### Work task
Scan the entries that follow for the word "true", then report every line in which it appears.
..............................
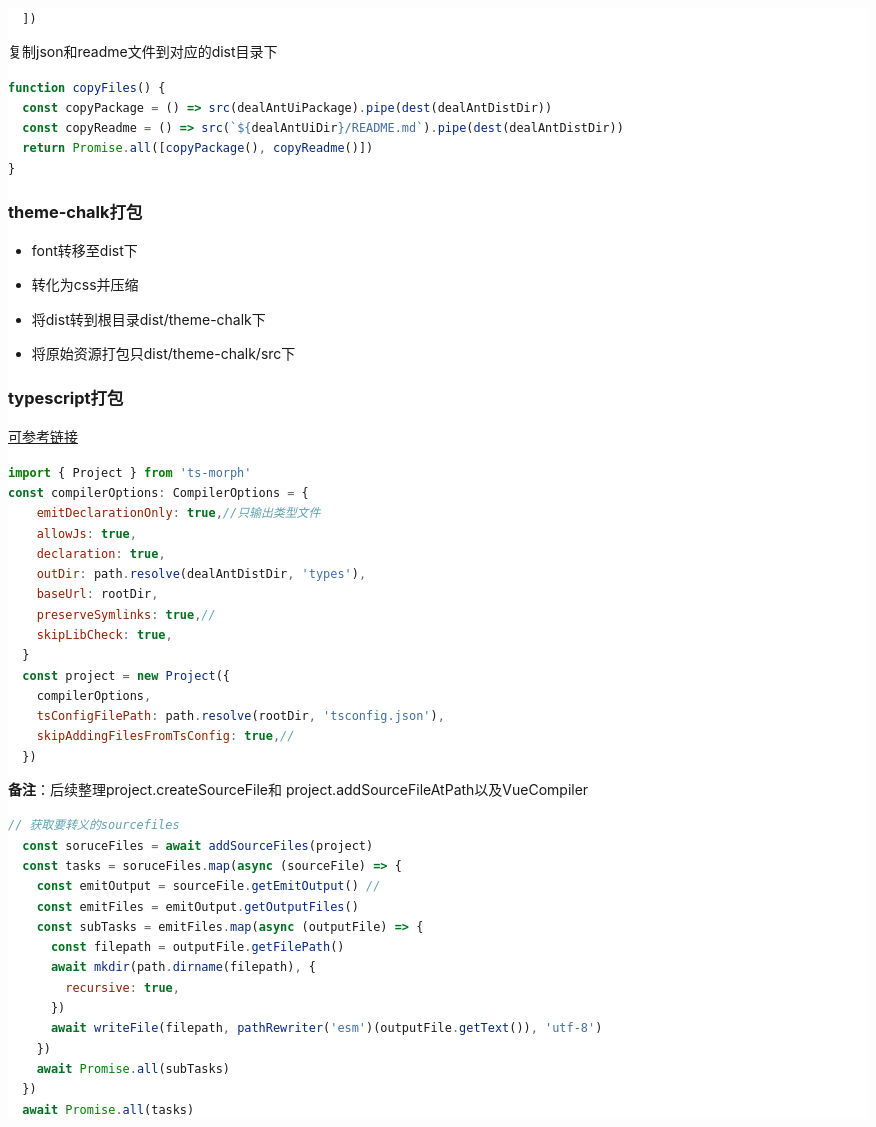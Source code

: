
 ```js
  ])
```

复制json和readme文件到对应的dist目录下

```js
function copyFiles() {
  const copyPackage = () => src(dealAntUiPackage).pipe(dest(dealAntDistDir))
  const copyReadme = () => src(`${dealAntUiDir}/README.md`).pipe(dest(dealAntDistDir))
  return Promise.all([copyPackage(), copyReadme()])
}
```

### theme-chalk打包

- font转移至dist下

- 转化为css并压缩

- 将dist转到根目录dist/theme-chalk下

- 将原始资源打包只dist/theme-chalk/src下

### typescript打包

[可参考链接](https://gitcode.csdn.net/66ca0d7baa1c2020b359b0b9.html)

```js
import { Project } from 'ts-morph'
const compilerOptions: CompilerOptions = {
    emitDeclarationOnly: true,//只输出类型文件
    allowJs: true,
    declaration: true,
    outDir: path.resolve(dealAntDistDir, 'types'),
    baseUrl: rootDir,
    preserveSymlinks: true,//
    skipLibCheck: true,
  }
  const project = new Project({
    compilerOptions,
    tsConfigFilePath: path.resolve(rootDir, 'tsconfig.json'),
    skipAddingFilesFromTsConfig: true,//
  })
```

**备注**：后续整理project.createSourceFile和 project.addSourceFileAtPath以及VueCompiler

```js
// 获取要转义的sourcefiles
  const soruceFiles = await addSourceFiles(project)
  const tasks = soruceFiles.map(async (sourceFile) => {
    const emitOutput = sourceFile.getEmitOutput() //
    const emitFiles = emitOutput.getOutputFiles()
    const subTasks = emitFiles.map(async (outputFile) => {
      const filepath = outputFile.getFilePath()
      await mkdir(path.dirname(filepath), {
        recursive: true,
      })
      await writeFile(filepath, pathRewriter('esm')(outputFile.getText()), 'utf-8')
    })
    await Promise.all(subTasks)
  })
  await Promise.all(tasks)
```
..............................
### Exercise answer
    emitDeclarationOnly: true,//只输出类型文件
    allowJs: true,
    declaration: true,
    preserveSymlinks: true,//
    skipLibCheck: true,
    skipAddingFilesFromTsConfig: true,//
        recursive: true,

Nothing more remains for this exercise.